Great blog post by CockroachDB on open source business models and their plans to make money:
If you’re serious about building a company around open source software, you must walk a narrow path: introduce paid features too soon, and risk curtailing adoption. Introduce paid features too late, and risk encouraging economic free riders. Stray too far in either direction, and your efforts will ultimately continue only as unpaid open source contributions.
I would say same goes for any developer-focused company whether OSS or some other hybrid free/premium model. It is truly an art form when it comes to striking that steady balance between developer and community love versus generating revenue and potentially alienating those who supported you.
This is also an important question as it relates to fundraising for dev-focused startups. Introduce your pricing page too soon and that is the metric that Series A investors will track religiously. Bet the farm on developer love and metrics only and you may never get enough traction to get to that next round.
From what I have seen in our portfolio, goal #1 is always to build an amazing community, focus on developer love and track the metrics and tweak. Without the developers, you have no customers.

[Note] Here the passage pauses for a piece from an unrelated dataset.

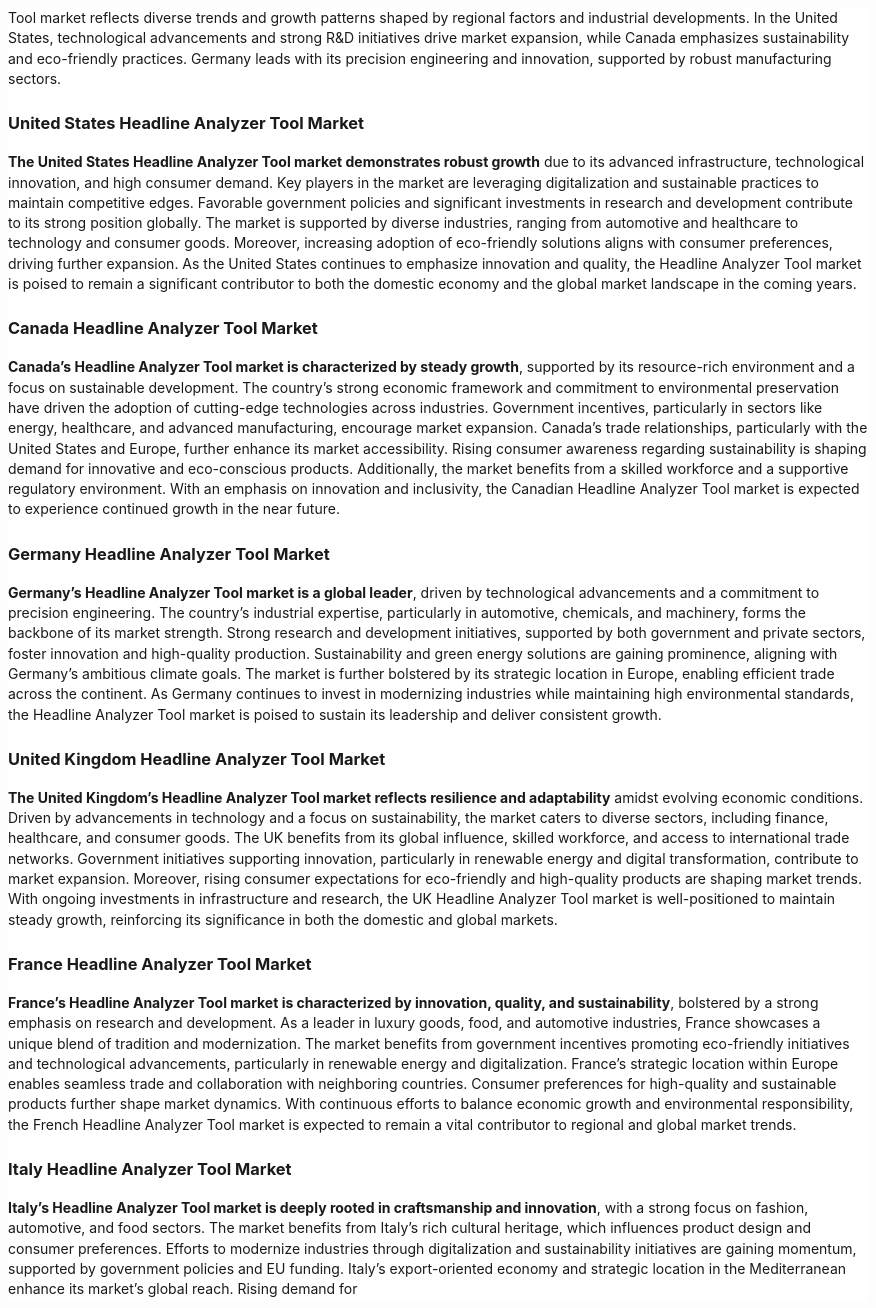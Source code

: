 Tool market reflects diverse trends and growth patterns shaped by regional factors and industrial developments. In the United States, technological advancements and strong R&amp;D initiatives drive market expansion, while Canada emphasizes sustainability and eco-friendly practices. Germany leads with its precision engineering and innovation, supported by robust manufacturing sectors.</span></em></p></blockquote><h3><strong>United States Headline Analyzer Tool Market</strong></h3><p><strong>The United States Headline Analyzer Tool market demonstrates robust growth</strong> due to its advanced infrastructure, technological innovation, and high consumer demand. Key players in the market are leveraging digitalization and sustainable practices to maintain competitive edges. Favorable government policies and significant investments in research and development contribute to its strong position globally. The market is supported by diverse industries, ranging from automotive and healthcare to technology and consumer goods. Moreover, increasing adoption of eco-friendly solutions aligns with consumer preferences, driving further expansion. As the United States continues to emphasize innovation and quality, the Headline Analyzer Tool market is poised to remain a significant contributor to both the domestic economy and the global market landscape in the coming years.</p><h3><strong>Canada Headline Analyzer Tool Market</strong></h3><p><strong>Canada&rsquo;s Headline Analyzer Tool market is characterized by steady growth</strong>, supported by its resource-rich environment and a focus on sustainable development. The country&rsquo;s strong economic framework and commitment to environmental preservation have driven the adoption of cutting-edge technologies across industries. Government incentives, particularly in sectors like energy, healthcare, and advanced manufacturing, encourage market expansion. Canada&rsquo;s trade relationships, particularly with the United States and Europe, further enhance its market accessibility. Rising consumer awareness regarding sustainability is shaping demand for innovative and eco-conscious products. Additionally, the market benefits from a skilled workforce and a supportive regulatory environment. With an emphasis on innovation and inclusivity, the Canadian Headline Analyzer Tool market is expected to experience continued growth in the near future.</p><h3><strong>Germany Headline Analyzer Tool Market</strong></h3><p><strong>Germany&rsquo;s Headline Analyzer Tool market is a global leader</strong>, driven by technological advancements and a commitment to precision engineering. The country&rsquo;s industrial expertise, particularly in automotive, chemicals, and machinery, forms the backbone of its market strength. Strong research and development initiatives, supported by both government and private sectors, foster innovation and high-quality production. Sustainability and green energy solutions are gaining prominence, aligning with Germany&rsquo;s ambitious climate goals. The market is further bolstered by its strategic location in Europe, enabling efficient trade across the continent. As Germany continues to invest in modernizing industries while maintaining high environmental standards, the Headline Analyzer Tool market is poised to sustain its leadership and deliver consistent growth.</p><h3><strong>United Kingdom Headline Analyzer Tool Market</strong></h3><p><strong>The United Kingdom&rsquo;s Headline Analyzer Tool market reflects resilience and adaptability</strong> amidst evolving economic conditions. Driven by advancements in technology and a focus on sustainability, the market caters to diverse sectors, including finance, healthcare, and consumer goods. The UK benefits from its global influence, skilled workforce, and access to international trade networks. Government initiatives supporting innovation, particularly in renewable energy and digital transformation, contribute to market expansion. Moreover, rising consumer expectations for eco-friendly and high-quality products are shaping market trends. With ongoing investments in infrastructure and research, the UK Headline Analyzer Tool market is well-positioned to maintain steady growth, reinforcing its significance in both the domestic and global markets.</p><h3><strong>France Headline Analyzer Tool Market</strong></h3><p><strong>France&rsquo;s Headline Analyzer Tool market is characterized by innovation, quality, and sustainability</strong>, bolstered by a strong emphasis on research and development. As a leader in luxury goods, food, and automotive industries, France showcases a unique blend of tradition and modernization. The market benefits from government incentives promoting eco-friendly initiatives and technological advancements, particularly in renewable energy and digitalization. France&rsquo;s strategic location within Europe enables seamless trade and collaboration with neighboring countries. Consumer preferences for high-quality and sustainable products further shape market dynamics. With continuous efforts to balance economic growth and environmental responsibility, the French Headline Analyzer Tool market is expected to remain a vital contributor to regional and global market trends.</p><h3><strong>Italy Headline Analyzer Tool Market</strong></h3><p><strong>Italy&rsquo;s Headline Analyzer Tool market is deeply rooted in craftsmanship and innovation</strong>, with a strong focus on fashion, automotive, and food sectors. The market benefits from Italy&rsquo;s rich cultural heritage, which influences product design and consumer preferences. Efforts to modernize industries through digitalization and sustainability initiatives are gaining momentum, supported by government policies and EU funding. Italy&rsquo;s export-oriented economy and strategic location in the Mediterranean enhance its market&rsquo;s global reach. Rising demand for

Optimizing for Price at Seed Stage is a Mistake
Next step is where the art comes in — do I just put a “contact me” form for anyone wanting team or enterprise features or do I throw up a pricing page like below:
My perspective would be you are better off putting a “contact me” page early on to learn as much as possible about who your potential buyers are, your users, budgets, and willingness to pay. Going after revenue too early can be distracting and also take away from building an amazing product. One of our portfolio companies, replicated, has done a great job with this:
Taking your time and learning as much as you can about your community and users also gives you ultimate flexibility into what you charge for and what business model to pursue.

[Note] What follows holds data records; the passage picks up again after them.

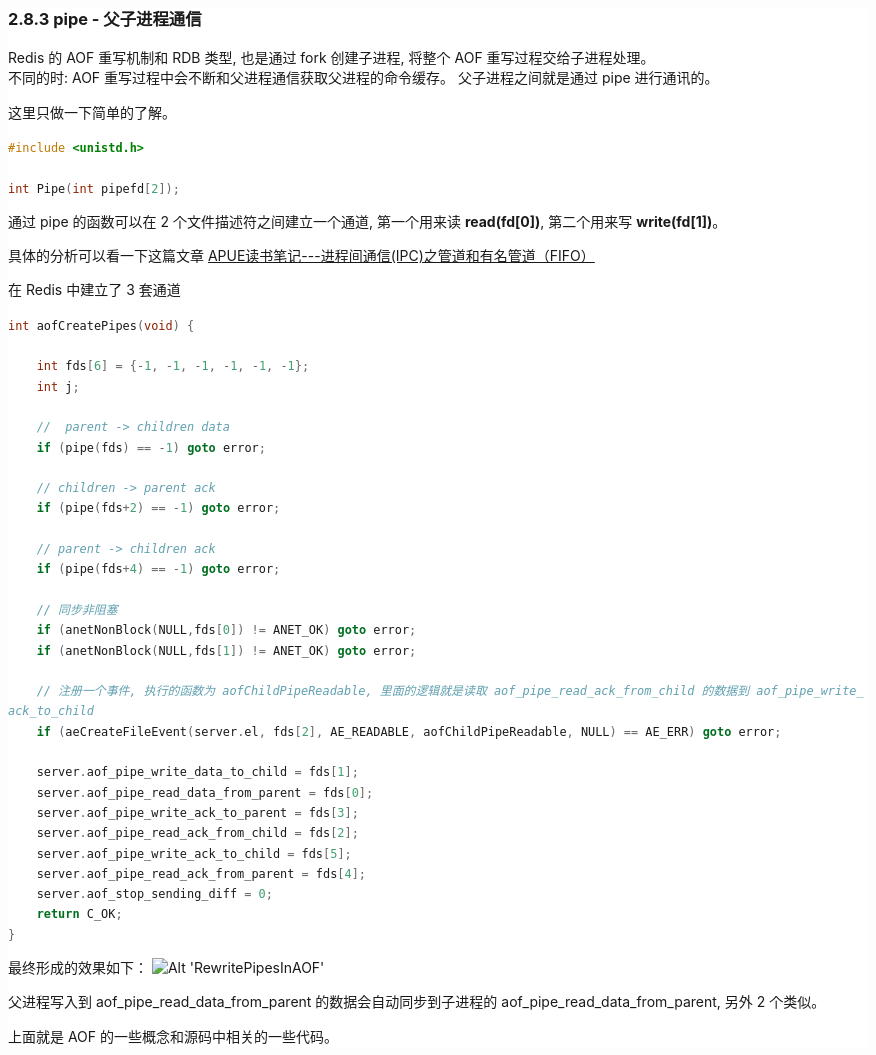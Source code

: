 ### 2.8.3 pipe - 父子进程通信

Redis 的 AOF 重写机制和 RDB 类型, 也是通过 fork 创建子进程, 将整个 AOF 重写过程交给子进程处理。  
不同的时: AOF 重写过程中会不断和父进程通信获取父进程的命令缓存。 父子进程之间就是通过 pipe 进行通讯的。

这里只做一下简单的了解。

```C
#include <unistd.h>

int Pipe(int pipefd[2]);
```

通过 pipe 的函数可以在 2 个文件描述符之间建立一个通道, 第一个用来读 **read(fd[0])**, 第二个用来写 **write(fd[1])**。

具体的分析可以看一下这篇文章 [APUE读书笔记---进程间通信(IPC)之管道和有名管道（FIFO）](https://blog.csdn.net/men_wen/article/details/59131762)

在 Redis 中建立了 3 套通道

```C
int aofCreatePipes(void) {

    int fds[6] = {-1, -1, -1, -1, -1, -1};
    int j;

    //  parent -> children data
    if (pipe(fds) == -1) goto error;

    // children -> parent ack
    if (pipe(fds+2) == -1) goto error; 

    // parent -> children ack
    if (pipe(fds+4) == -1) goto error; 

    // 同步非阻塞
    if (anetNonBlock(NULL,fds[0]) != ANET_OK) goto error;
    if (anetNonBlock(NULL,fds[1]) != ANET_OK) goto error;

    // 注册一个事件, 执行的函数为 aofChildPipeReadable, 里面的逻辑就是读取 aof_pipe_read_ack_from_child 的数据到 aof_pipe_write_ack_to_child
    if (aeCreateFileEvent(server.el, fds[2], AE_READABLE, aofChildPipeReadable, NULL) == AE_ERR) goto error;

    server.aof_pipe_write_data_to_child = fds[1];
    server.aof_pipe_read_data_from_parent = fds[0];
    server.aof_pipe_write_ack_to_parent = fds[3];
    server.aof_pipe_read_ack_from_child = fds[2];
    server.aof_pipe_write_ack_to_child = fds[5];
    server.aof_pipe_read_ack_from_parent = fds[4];
    server.aof_stop_sending_diff = 0;
    return C_OK;
}
```

最终形成的效果如下：
![Alt 'RewritePipesInAOF'](https://raw.githubusercontent.com/PictureRespository/MiddleWare/main/Redis/RewritePipesInAOF.png)

父进程写入到 aof_pipe_read_data_from_parent 的数据会自动同步到子进程的 aof_pipe_read_data_from_parent, 另外 2 个类似。


上面就是 AOF 的一些概念和源码中相关的一些代码。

Give Investors a Reason to Believe
There is no 100% sure way to go from Seed to Series A but assuming you have an amazing product, the timing of when you implement pricing is critical to getting to that next level. From my experience, the investors at the Series A stage who truly understand infrastructure software will agree with this approach of optimizing the developer metrics and usage and showing what an inbound funnel may look like versus focusing on the pure revenue.
That being said, it is becoming more and more difficult to solely get the developer metrics (downloads, registrations, projects/services created, any other adoption number) needed to raise a Series A. Lately I have seen success with a hybrid model where you emphasize developer love and then take the amazing enterprise leads reaching out to you and converting a few of them into customers. You don’t need to close a ton, and you don’t have to have a locked down pricing model. However, you do need to demonstrate a steady pipeline of inbound leads and potential customers and give investors a reason to believe that these inbounds are real and not just tire kickers. At the Series B stage it is a whole different ball game.